Multi‑statement example:

kernel = nd.cuda.ElementwiseKernel(
    "X x, Y y", "Z z",
    "X a = x + 1; Y b = y * 2; z = a + b",
    "multi_stmt"
)

The kernel automatically handles broadcasting, strides, and per‑tensor offsets (e.g., from slicing). Type placeholders (X, Y, Z) are mapped to actual dtypes at call time.

Low‑level RawKernel (dynamic CUDA kernels)

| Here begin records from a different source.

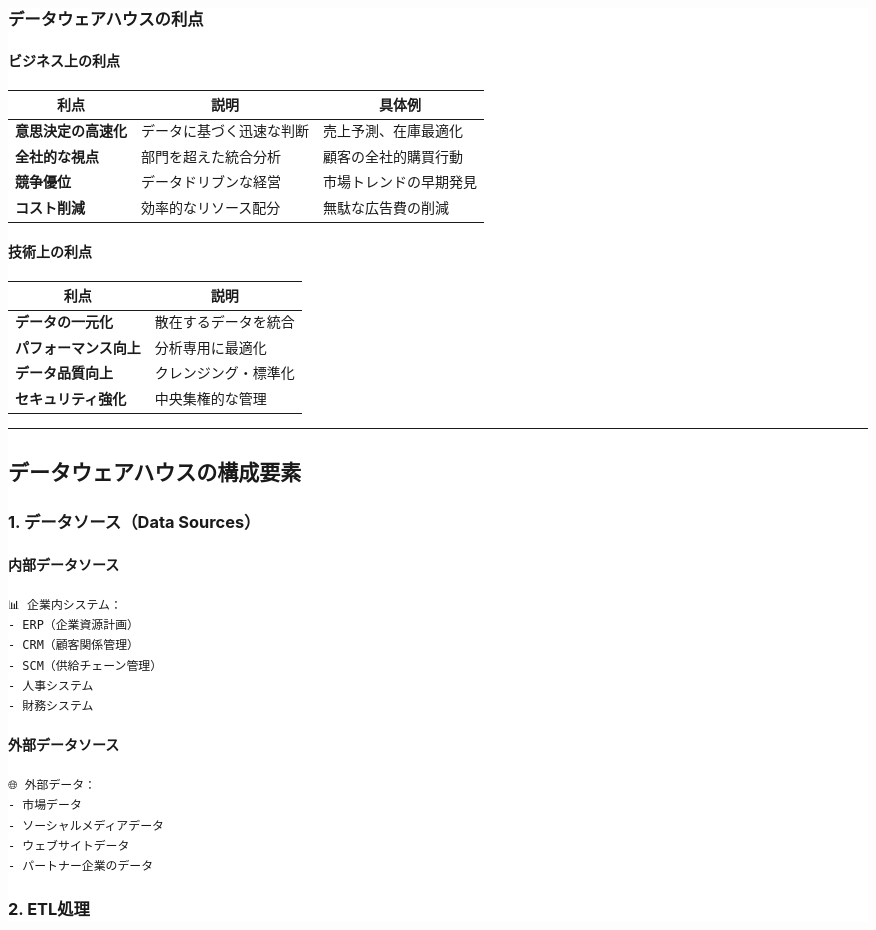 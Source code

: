 ### データウェアハウスの利点

#### ビジネス上の利点

| 利点 | 説明 | 具体例 |
|------|------|--------|
| **意思決定の高速化** | データに基づく迅速な判断 | 売上予測、在庫最適化 |
| **全社的な視点** | 部門を超えた統合分析 | 顧客の全社的購買行動 |
| **競争優位** | データドリブンな経営 | 市場トレンドの早期発見 |
| **コスト削減** | 効率的なリソース配分 | 無駄な広告費の削減 |

#### 技術上の利点

| 利点 | 説明 |
|------|------|
| **データの一元化** | 散在するデータを統合 |
| **パフォーマンス向上** | 分析専用に最適化 |
| **データ品質向上** | クレンジング・標準化 |
| **セキュリティ強化** | 中央集権的な管理 |

---

## データウェアハウスの構成要素

### 1. データソース（Data Sources）

#### 内部データソース
```
📊 企業内システム：
- ERP（企業資源計画）
- CRM（顧客関係管理）
- SCM（供給チェーン管理）
- 人事システム
- 財務システム
```

#### 外部データソース
```
🌐 外部データ：
- 市場データ
- ソーシャルメディアデータ
- ウェブサイトデータ
- パートナー企業のデータ
```

### 2. ETL処理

use ndrs::cuda::{RawKernel, get_stream, set_device};
use cudarc::driver::LaunchConfig;
use ndrs::tensor::Tensor;

fn raw_kernel_example() -> anyhow::Result<()> {
    set_device(0)?;
    let stream = get_stream()?;
    let ctx = stream.inner().context().clone();

    let kernel_src = r#"
        extern "C" __global__ void times_two(float* out, const float* in, const int n) {
            int i = blockIdx.x * blockDim.x + threadIdx.x;
            if (i < n) out[i] = 2.0f * in[i];
        }
    "#;
    let kernel = RawKernel::from_source(kernel_src, "times_two", &ctx)?;

    let in_tensor = Tensor::new_cpu_from_f32(vec![1.0, 2.0, 3.0], vec![3]);
    let in_gpu = in_tensor.into_arc().as_view().to_gpu(0)?;
    let mut out_gpu = in_gpu.create_output()?;

    let n = in_gpu.size();
    let block = 256;
    let grid = (n + block - 1) / block;
    let cfg = LaunchConfig { grid_dim: (grid as u32, 1, 1), block_dim: (block, 1, 1), shared_mem_bytes: 0 };

    let mut builder = kernel.launch_builder(stream.inner());
    builder.arg(&mut out_gpu.handle().0.lock().borrow_mut().as_gpu_slice_mut().unwrap());
    builder.arg(&in_gpu.handle().0.lock().borrow().as_gpu_slice().unwrap());
    builder.arg(&n);
    unsafe { builder.launch(cfg)?; }

    let result = out_gpu.to_cpu()?.to_vec::<f32>()?;
    assert_eq!(result, vec![2.0, 4.0, 6.0]);
    Ok(())
}

🧠 Core Concepts

`Tensor`

The raw data container. It owns a contiguous byte buffer (either on CPU or GPU) and stores shape, strides, data type, and device information. It does not implement operations directly – use TensorView for that.

Constructors:

Tensor::new_cpu_from_slice<T>(&[T], shape) – from slice.
Tensor::new_from_bytes(bytes, shape, dtype, device) – from raw bytes (CPU or GPU).
Tensor::new_contiguous(shape, dtype) – zero‑initialized CPU tensor.
Tensor::from_string_literal(s) – parse from a literal string (used by tensor!).

`TensorView`

A view into a Tensor with an optional offset, shape, and strides. All mathematical operations (addition, slicing, broadcasting, device transfer) are defined on views.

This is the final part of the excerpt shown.